Cantor, escritor de canções, guitarrista. Raul Seixas foi tudo isto e também um dos maiores poetas do rock brasileiro, integrado numa tríade que inclui, justamente, Renato Russo e Cazuza. 

Depois de algumas experiências em bandas de Salvador, o sucesso chegaria, finalmente, a solo, em 1973, com o tema "Ouro de Tolo", parodiando a ditadura e o milagre económico brasileiro. 

Os anos 70 seriam de resto o seu período de ouro: "Maluco Beleza", "Metamorfose Ambulante", "Gîtâ" e "Eu nasci há 10 mil anos atrás". Todas elas animadas por um espírito inconformista, iconoclasta e anarquista.

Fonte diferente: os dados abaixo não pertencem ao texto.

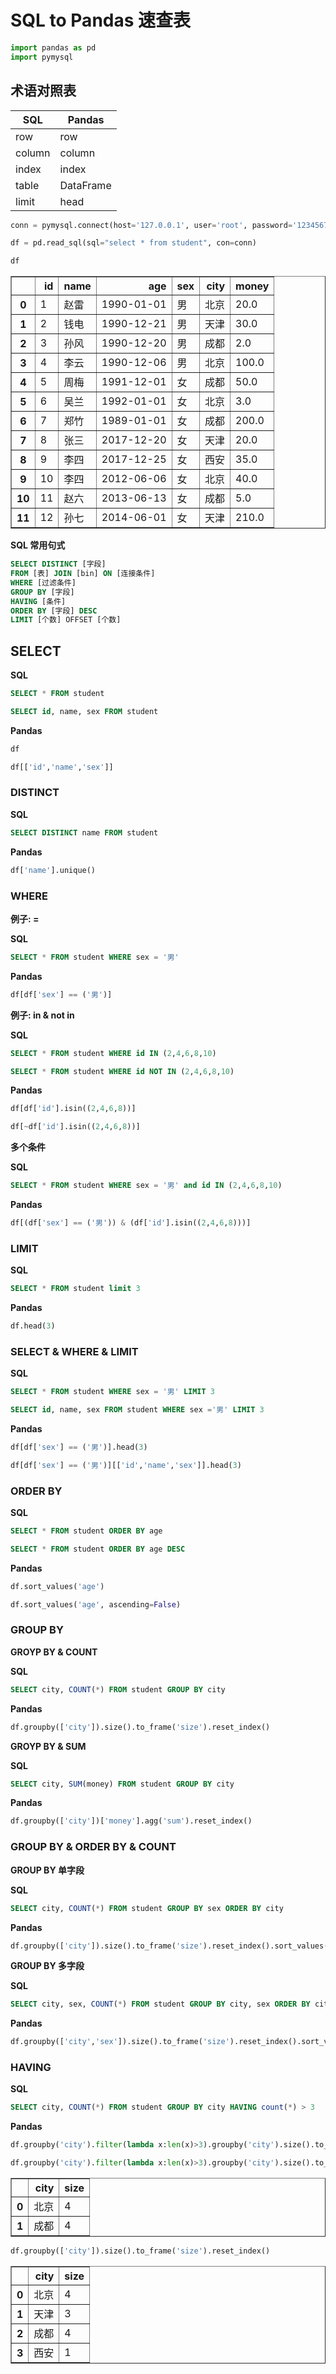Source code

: 
# SQL to Pandas 速查表


```python
import pandas as pd
import pymysql
```

## 术语对照表

| SQL |Pandas |
| --- | --- |
|  row| row |
|  column| column |
|  index| index |
|  table| DataFrame |
|  limit | head |


```python
conn = pymysql.connect(host='127.0.0.1', user='root', password='12345678',db='test_db')
```


```python
df = pd.read_sql(sql="select * from student", con=conn)
```


```python
df
```




<div>
<style scoped>
    .dataframe tbody tr th:only-of-type {
        vertical-align: middle;
    }

    .dataframe tbody tr th {
        vertical-align: top;
    }

    .dataframe thead th {
        text-align: right;
    }
</style>
<table border="1" class="dataframe">
  <thead>
    <tr style="text-align: right;">
      <th></th>
      <th>id</th>
      <th>name</th>
      <th>age</th>
      <th>sex</th>
      <th>city</th>
      <th>money</th>
    </tr>
  </thead>
  <tbody>
    <tr>
      <th>0</th>
      <td>1</td>
      <td>赵雷</td>
      <td>1990-01-01</td>
      <td>男</td>
      <td>北京</td>
      <td>20.0</td>
    </tr>
    <tr>
      <th>1</th>
      <td>2</td>
      <td>钱电</td>
      <td>1990-12-21</td>
      <td>男</td>
      <td>天津</td>
      <td>30.0</td>
    </tr>
    <tr>
      <th>2</th>
      <td>3</td>
      <td>孙风</td>
      <td>1990-12-20</td>
      <td>男</td>
      <td>成都</td>
      <td>2.0</td>
    </tr>
    <tr>
      <th>3</th>
      <td>4</td>
      <td>李云</td>
      <td>1990-12-06</td>
      <td>男</td>
      <td>北京</td>
      <td>100.0</td>
    </tr>
    <tr>
      <th>4</th>
      <td>5</td>
      <td>周梅</td>
      <td>1991-12-01</td>
      <td>女</td>
      <td>成都</td>
      <td>50.0</td>
    </tr>
    <tr>
      <th>5</th>
      <td>6</td>
      <td>吴兰</td>
      <td>1992-01-01</td>
      <td>女</td>
      <td>北京</td>
      <td>3.0</td>
    </tr>
    <tr>
      <th>6</th>
      <td>7</td>
      <td>郑竹</td>
      <td>1989-01-01</td>
      <td>女</td>
      <td>成都</td>
      <td>200.0</td>
    </tr>
    <tr>
      <th>7</th>
      <td>8</td>
      <td>张三</td>
      <td>2017-12-20</td>
      <td>女</td>
      <td>天津</td>
      <td>20.0</td>
    </tr>
    <tr>
      <th>8</th>
      <td>9</td>
      <td>李四</td>
      <td>2017-12-25</td>
      <td>女</td>
      <td>西安</td>
      <td>35.0</td>
    </tr>
    <tr>
      <th>9</th>
      <td>10</td>
      <td>李四</td>
      <td>2012-06-06</td>
      <td>女</td>
      <td>北京</td>
      <td>40.0</td>
    </tr>
    <tr>
      <th>10</th>
      <td>11</td>
      <td>赵六</td>
      <td>2013-06-13</td>
      <td>女</td>
      <td>成都</td>
      <td>5.0</td>
    </tr>
    <tr>
      <th>11</th>
      <td>12</td>
      <td>孙七</td>
      <td>2014-06-01</td>
      <td>女</td>
      <td>天津</td>
      <td>210.0</td>
    </tr>
  </tbody>
</table>
</div>



**SQL 常用句式**

```sql
SELECT DISTINCT [字段] 
FROM [表] JOIN [bin] ON [连接条件] 
WHERE [过滤条件] 
GROUP BY [字段] 
HAVING [条件] 
ORDER BY [字段] DESC 
LIMIT [个数] OFFSET [个数]
```

## SELECT

**SQL**
```sql
SELECT * FROM student

SELECT id, name, sex FROM student 
```
 
**Pandas**
```python
df

df[['id','name','sex']]
```

### DISTINCT

**SQL**
```sql
SELECT DISTINCT name FROM student 
```
 
**Pandas**
```python
df['name'].unique()
```

### WHERE

**例子: =**

**SQL**
```sql
SELECT * FROM student WHERE sex = '男'
```
 
**Pandas**
```python
df[df['sex'] == ('男')]
```

**例子: in & not in**

**SQL**
```sql
SELECT * FROM student WHERE id IN (2,4,6,8,10)

SELECT * FROM student WHERE id NOT IN (2,4,6,8,10)
```
 
**Pandas**
```python
df[df['id'].isin((2,4,6,8))]

df[~df['id'].isin((2,4,6,8))]
```

**多个条件**

**SQL**
```sql
SELECT * FROM student WHERE sex = '男' and id IN (2,4,6,8,10)
```
 
**Pandas**
```python
df[(df['sex'] == ('男')) & (df['id'].isin((2,4,6,8)))]
```

### LIMIT

**SQL**
```sql
SELECT * FROM student limit 3
```
 
**Pandas**
```python
df.head(3)
```

### SELECT & WHERE & LIMIT

**SQL**
```sql
SELECT * FROM student WHERE sex = '男' LIMIT 3

SELECT id, name, sex FROM student WHERE sex ='男' LIMIT 3
```
 
**Pandas**
```python
df[df['sex'] == ('男')].head(3)

df[df['sex'] == ('男')][['id','name','sex']].head(3)
```

### ORDER BY

**SQL**
```sql
SELECT * FROM student ORDER BY age

SELECT * FROM student ORDER BY age DESC
```
 
**Pandas**
```python
df.sort_values('age')

df.sort_values('age', ascending=False)
```

### GROUP BY 

**GROYP BY & COUNT**

**SQL**
```sql
SELECT city, COUNT(*) FROM student GROUP BY city
```
 
**Pandas**
```python
df.groupby(['city']).size().to_frame('size').reset_index()
```

**GROYP BY & SUM**

**SQL**
```sql
SELECT city, SUM(money) FROM student GROUP BY city
```
 
**Pandas**
```python
df.groupby(['city'])['money'].agg('sum').reset_index()
```

### GROUP BY & ORDER BY & COUNT

**GROUP BY 单字段**

**SQL**
```sql
SELECT city, COUNT(*) FROM student GROUP BY sex ORDER BY city
```
 
**Pandas**
```python
df.groupby(['city']).size().to_frame('size').reset_index().sort_values('city')
```

**GROUP BY 多字段**

**SQL**
```sql
SELECT city, sex, COUNT(*) FROM student GROUP BY city, sex ORDER BY city
```
 
**Pandas**
```python
df.groupby(['city','sex']).size().to_frame('size').reset_index().sort_values('city')
```

### HAVING

**SQL**
```sql
SELECT city, COUNT(*) FROM student GROUP BY city HAVING count(*) > 3
```
 
**Pandas**
```python
df.groupby('city').filter(lambda x:len(x)>3).groupby('city').size().to_frame('size').reset_index()
```


```python
df.groupby('city').filter(lambda x:len(x)>3).groupby('city').size().to_frame('size').reset_index()
```




<div>
<style scoped>
    .dataframe tbody tr th:only-of-type {
        vertical-align: middle;
    }

    .dataframe tbody tr th {
        vertical-align: top;
    }

    .dataframe thead th {
        text-align: right;
    }
</style>
<table border="1" class="dataframe">
  <thead>
    <tr style="text-align: right;">
      <th></th>
      <th>city</th>
      <th>size</th>
    </tr>
  </thead>
  <tbody>
    <tr>
      <th>0</th>
      <td>北京</td>
      <td>4</td>
    </tr>
    <tr>
      <th>1</th>
      <td>成都</td>
      <td>4</td>
    </tr>
  </tbody>
</table>
</div>




```python
df.groupby(['city']).size().to_frame('size').reset_index()
```




<div>
<style scoped>
    .dataframe tbody tr th:only-of-type {
        vertical-align: middle;
    }

    .dataframe tbody tr th {
        vertical-align: top;
    }

    .dataframe thead th {
        text-align: right;
    }
</style>
<table border="1" class="dataframe">
  <thead>
    <tr style="text-align: right;">
      <th></th>
      <th>city</th>
      <th>size</th>
    </tr>
  </thead>
  <tbody>
    <tr>
      <th>0</th>
      <td>北京</td>
      <td>4</td>
    </tr>
    <tr>
      <th>1</th>
      <td>天津</td>
      <td>3</td>
    </tr>
    <tr>
      <th>2</th>
      <td>成都</td>
      <td>4</td>
    </tr>
    <tr>
      <th>3</th>
      <td>西安</td>
      <td>1</td>
    </tr>
  </tbody>
</table>
</div>




```python

```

O sucesso do cantor da bahia decresceria mais tarde e o álbum "A Panela do Diabo", de 1989, parceria com o músico Marcelo Nova, conheceria, a título póstumo, o galardão de ouro.

Com as coordenadas apontadas a 1974 e ao programa Fantástico da TV Globo, apresento-vos o videoclipe de "Sociedade Alternativa". É a apoteose anarca do artista, celebrando a sua parceria com o futuro escritor Paulo Coelho, cantando o lema de Aleister Crowley, enriquecido com algumas tiradas nonsense

Raul Seixas morreu há 19 anos, mas a sua música é jovem. Como todas as almas fortes e irrequietas, continua a incitar-nos à liberdade e ao "faça você mesmo". Sim ! Porque a luz da sua estrela nunca se apagou.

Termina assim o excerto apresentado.